Filme do Dia: Tinta Bruta (2018), Filipe Matzembacher




Tinta Bruta (Brasil, 2018). Direção e Rot. Original: Filipe Matzembacher. Fotografia: Glauco Firpo. Música: Felipe Puperi. Montagem: Germano de Oliveira. Dir. de arte: Manuela Falcão. Figurinos: Maíra Flores. Com: Shico Menegat, Bruno Fernandes, Guega Peixoto, Sandra Dani, Frederico Vasques, Denis Gosh, Camila Falcão, Áurea Baptista.

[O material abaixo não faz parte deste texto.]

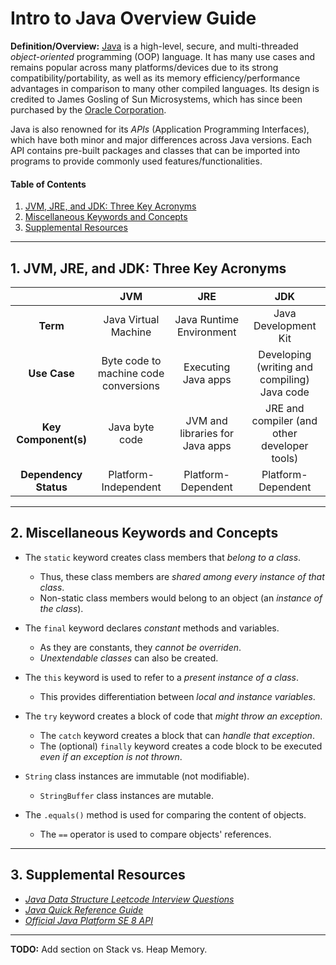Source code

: # Intro to Java Overview Guide
**Definition/Overview:** [Java](https://www.java.com/en/) is a high-level, secure, and multi-threaded *object-oriented* programming (OOP) language. It has many use cases and remains popular across many platforms/devices due to its strong compatibility/portability, as well as its memory efficiency/performance advantages in comparison to many other compiled languages. Its design is credited to James Gosling of Sun Microsystems, which has since been purchased by the [Oracle Corporation](https://www.oracle.com/).
  
Java is also renowned for its *APIs* (Application Programming Interfaces), which have both minor and major differences across Java versions. Each API contains pre-built packages and classes that can be imported into programs to provide commonly used features/functionalities.
  
#### Table of Contents
  
1. [JVM, JRE, and JDK: Three Key Acronyms](#three-keys)
2. [Miscellaneous Keywords and Concepts](#misc)
3. [Supplemental Resources](#supplemental)
  
<hr />

## 1. <a name="three-keys">JVM, JRE, and JDK: Three Key Acronyms</a>
  
| | **JVM** | **JRE** | **JDK** |
| :---: | :---: | :---: | :---: |
| **Term** | Java Virtual Machine | Java Runtime Environment | Java Development Kit |
| **Use Case** | Byte code to machine code conversions | Executing Java apps | Developing (writing and compiling) Java code |
| **Key Component(s)** | Java byte code | JVM and libraries for Java apps | JRE and compiler (and other developer tools) |
| **Dependency Status** | Platform-Independent | Platform-Dependent | Platform-Dependent |
  
<hr />

## 2. <a name="misc">Miscellaneous Keywords and Concepts</a>
  
* The `static` keyword creates class members that *belong to a class*.
  + Thus, these class members are *shared among every instance of that class*.
  + Non-static class members would belong to an object (an *instance of the class*).
* The `final` keyword declares *constant* methods and variables.
  + As they are constants, they *cannot be overriden*.
  + *Unextendable classes* can also be created.
* The `this` keyword is used to refer to a *present instance of a class*.
  + This provides differentiation between *local and instance variables*.  
* The `try` keyword creates a block of code that *might throw an exception*.
  + The `catch` keyword creates a block that can *handle that exception*.
  + The (optional) `finally` keyword creates a code block to be executed *even if an exception is not thrown*.
  
* `String` class instances are immutable (not modifiable).
  + `StringBuffer` class instances are mutable.  
* The `.equals()` method is used for comparing the content of objects.
  + The `==` operator is used to compare objects' references.  
  
<hr />

## 3. <a name="supplemental">Supplemental Resources</a>

* *[Java Data Structure Leetcode Interview Questions](https://github.com/chaseofthejungle/java-data-structure-leetcode-interview-questions)*
* *[Java Quick Reference Guide](https://github.com/chaseofthejungle/java-quick-reference-guide)*
* *[Official Java Platform SE 8 API](https://docs.oracle.com/javase/8/docs/api/)*
  
<hr />

**TODO:** Add section on Stack vs. Heap Memory.
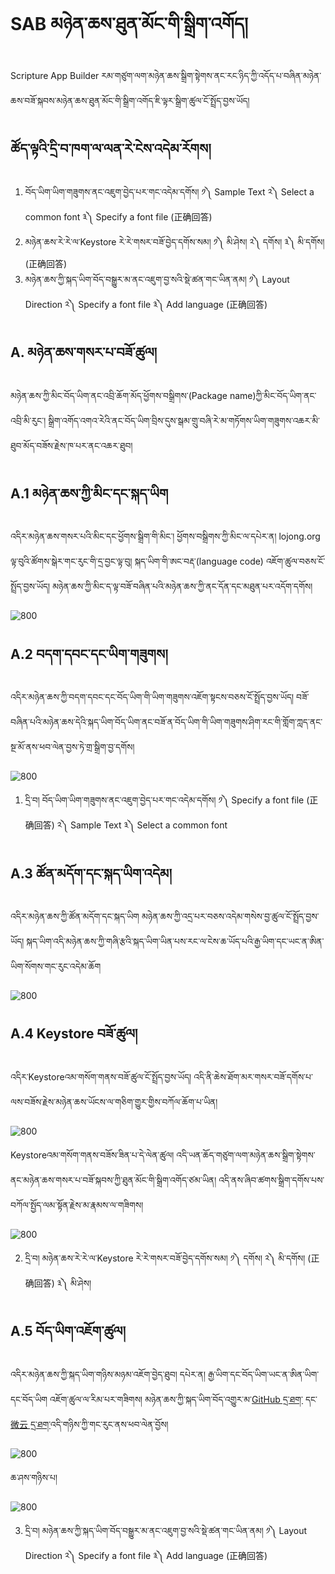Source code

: # SAB མཉེན་ཆས་ཐུན་མོང་གི་སྒྲིག་འགོད།

Scripture App Builder རམ་གཙུག་ལག་མཉེན་ཆས་སྒྲིག་སྟེགས་ནང་རང་ཉིད་ཀྱི་འདོད་པ་བཞིན་མཉེན་ཆས་བཟོ་སྐབས་མཉེན་ཆས་ཐུན་མོང་གི་སྒྲིག་འགོད་ཇི་ལྟར་སྒྲིག་ཚུལ་ངོ་སྤྲོད་བྱས་ཡོད།

## ཚོད་ལྟའི་དྲི་བ་ཁག་ལ་ལན་རེ་ངེས་འདེམ་རོགས།

1. བོད་ཡིག་ཡིག་གཟུགས་ནང་འཇུག་བྱེད་པར་གང་འདེམ་དགོས། ༡༽ Sample Text ༢༽ Select a common font ༣༽ Specify a font file (正确回答)
2. མཉེན་ཆས་རེ་རེ་ལ་Keystore རེ་རེ་གསར་བཟོ་བྱེད་དགོས་སམ། ༡༽ མི་ཤེས། ༢༽ དགོས། ༣༽ མི་དགོས། (正确回答)
3. མཉེན་ཆས་ཀྱི་སྐད་ཡིག་བོད་བསྒྱུར་མ་ནང་འཇུག་བྱ་སའི་སྡེ་ཚན་གང་ཡིན་ནམ། ༡༽ Layout Direction ༢༽ Specify a font file ༣༽ Add language (正确回答)
## A. མཉེན་ཆས་གསར་པ་བཟོ་ཚུལ།

མཉེན་ཆས་ཀྱི་མིང་བོད་ཡིག་ནང་འབྲི་ཆོག་མོད་ཕྱོགས་བསྒྲིགས་(Package name)ཀྱི་མིང་བོད་ཡིག་ནང་འབྲི་མི་རུང་། སྒྲིག་འགོད་འགའ་རེའི་ནང་བོད་ཡིག་བྲིས་དུས་སྒམ་གྲུ་བཞི་རེ་མ་གཏོགས་ཡིག་གཟུགས་འཆར་མི་ཐུབ་མོད་བཟོས་རྗེས་ཁ་པར་ནང་འཆར་ཐུབ།

## A.1 མཉེན་ཆས་ཀྱི་མིང་དང་སྐད་ཡིག

འདིར་མཉེན་ཆས་གསར་པའི་མིང་དང་ཕྱོགས་སྒྲིག་གི་མིང་། ཕྱོགས་བསྒྲིགས་ཀྱི་མིང་ལ་དཔེར་ན། lojong.org ལྟ་བུའི་ཚོགས་སྒེར་གང་རུང་གི་དྲ་བྱང་ལྟ་བུ། སྐད་ཡིག་གི་ཨང་བརྡ་(language code) འཇོག་ཚུལ་བཅས་ངོ་སྤྲོད་བྱས་ཡོད། མཉེན་ཆས་ཀྱི་མིང་ད་ལྟ་བཟོ་བཞིན་པའི་མཉེན་ཆས་ཀྱི་ནང་དོན་དང་མཐུན་པར་འདོག་དགོས།

![800](images/000001.gif)

## A.2 བདག་དབང་དང་ཡིག་གཟུགས།

འདིར་མཉེན་ཆས་ཀྱི་བདག་དབང་དང་བོད་ཡིག་གི་ཡིག་གཟུགས་འཇོག་སྟངས་བཅས་ངོ་སྤྲོད་བྱས་ཡོད། བཟོ་བཞིན་པའི་མཉེན་ཆས་དེའི་སྐད་ཡིག་བོད་ཡིག་ནང་བཟོ་ན་བོད་ཡིག་གི་ཡིག་གཟུགས་ཤིག་རང་གི་གློག་ཀླད་ནང་སྔ་མོ་ནས་ཕབ་ལེན་བྱས་ཏེ་གྲ་སྒྲིག་བྱ་དགོས།

![800](images/000002.gif)

1. དྲི་བ། བོད་ཡིག་ཡིག་གཟུགས་ནང་འཇུག་བྱེད་པར་གང་འདེམ་དགོས། ༡༽ Specify a font file (正确回答) ༢༽ Sample Text ༣༽ Select a common font

## A.3 ཚོན་མདོག་དང་སྐད་ཡིག་འདེམ།

འདིར་མཉེན་ཆས་ཀྱི་ཚོན་མདོག་དང་སྐད་ཡིག མཉེན་ཆས་ཀྱི་འདྲ་པར་བཅས་འདེམ་གསེས་བྱ་ཚུལ་ངོ་སྤྲོད་བྱས་ཡོད། སྐད་ཡིག་འདི་མཉེན་ཆས་ཀྱི་གཞི་རྩའི་སྐད་ཡིག་ཡིན་པས་རང་ལ་ངེས་ཆ་ཡོད་པའི་རྒྱ་ཡིག་དང་ཡང་ན་ཨིན་ཡིག་སོགས་གང་རུང་འདེམ་ཆོག

![800](images/000003.gif)

## A.4 Keystore བཟོ་ཚུལ།

འདིར་Keystoreའམ་གསོག་གནས་བཟོ་ཚུལ་ངོ་སྤྲོད་བྱས་ཡོད། འདི་ནི་ཆེས་ཐོག་མར་གསར་བཟོ་དགོས་པ་ལས་བཟོས་རྗེས་མཉེན་ཆས་ཡོངས་ལ་གཅིག་གྱུར་གྱིས་བཀོལ་ཆོག་པ་ཡིན།

![800](images/000004.gif)

Keystoreའམ་གསོག་གནས་བཟོས་ཟིན་པ་དེ་ལེན་ཚུལ། འདི་ཡན་ཆོད་གཙུག་ལག་མཉེན་ཆས་སྒྲིག་སྟེགས་ནང་མཉེན་ཆས་གསར་པ་བཟོ་སྐབས་ཀྱི་ཐུན་མོང་གི་སྒྲིག་འགོད་ཙམ་ཡིན། འདི་ནས་ཞིབ་ཚགས་སྒྲིག་དགོས་པས་བཀོལ་སྤྱོད་ལམ་སྟོན་རྗེས་མ་རྣམས་ལ་གཟིགས།

![800](images/000005.gif)

2. དྲི་བ། མཉེན་ཆས་རེ་རེ་ལ་Keystore རེ་རེ་གསར་བཟོ་བྱེད་དགོས་སམ། ༡༽ དགོས། ༢༽ མི་དགོས། (正确回答) ༣༽ མི་ཤེས།

## A.5 བོད་ཡིག་འཇོག་ཚུལ།

འདིར་མཉེན་ཆས་ཀྱི་སྐད་ཡིག་གཉིས་མཉམ་འཇོག་བྱེད་ཐུབ། དཔེར་ན། རྒྱ་ཡིག་དང་བོད་ཡིག་ཡང་ན་ཨིན་ཡིག་དང་བོད་ཡིག འཇོག་ཚུལ་ལ་རིམ་པར་གཟིགས། མཉེན་ཆས་ཀྱི་སྐད་ཡིག་བོད་འགྱུར་མ་[GitHub དྲ་ཐག་](https://github.com/tadhondup/Localization-for-SAB/releases/download/v1.0/newest.localization.of.SAB.txt) དང་ [微云 དྲ་ཐག་](https://share.weiyun.com/wpUD5CY3)འདི་གཉིས་ཀྱི་གང་རུང་ནས་ཕབ་ལེན་བྱོས།

![800](images/000006.gif)

ཆ་ཤས་གཉིས་པ།

![800](images/000007.gif)

3. དྲི་བ། མཉེན་ཆས་ཀྱི་སྐད་ཡིག་བོད་བསྒྱུར་མ་ནང་འཇུག་བྱ་སའི་སྡེ་ཚན་གང་ཡིན་ནམ། ༡༽ Layout Direction ༢༽ Specify a font file ༣༽ Add language (正确回答)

Pedro (Menegat) é um jovem anti-social que vive com a irmã, Luíza (Peixoto), em Porto Alegre. Sua forma de sobrevivência é apresentando performances eróticas com o corpo besuntado de tinta brilhante. Luíza, no entanto, decidiu se mudar para Salvador e Pedro, subitamente só, e tendo que pagar as contas do apartamento, fica igualmente sabendo que talvez o número crescentemente reduzido de seguidores para sua performance tenha a ver com o fato de outro, Leo (Fernandes), que é dançarino, ter seguido a ideia. Pedro vai atrás de Leo e fazem um vídeo ao vivo que se torna bem sucedido. Mais que isso, Pedro passa a se envolver emocionalmente com Leo, após ter sido agredido por ex-colegas de universidade, e Leo ter lutado também contra os dois agressores. Nessa noite, Leo lhe conta uma história com a qual se identifica plenamente, já que também se encontra com um processo judicial que pode leva-lo à prisão, por conta da juíza ser conservadora. Sua advogada pede que ele vá a presença da juíza com alguém da família. Ele lhe conta que a irmã não mora mais consigo e que não quer envolver a avó (Dani), a fonte de afeto que ainda lhe existe, no caso. Ele convida Leo, mas esse afirma que apesar de que faria tudo por ele, conseguiu uma bolsa para ir para Berlim. Na madrugada de sua partida os dois voltam a se encontrar.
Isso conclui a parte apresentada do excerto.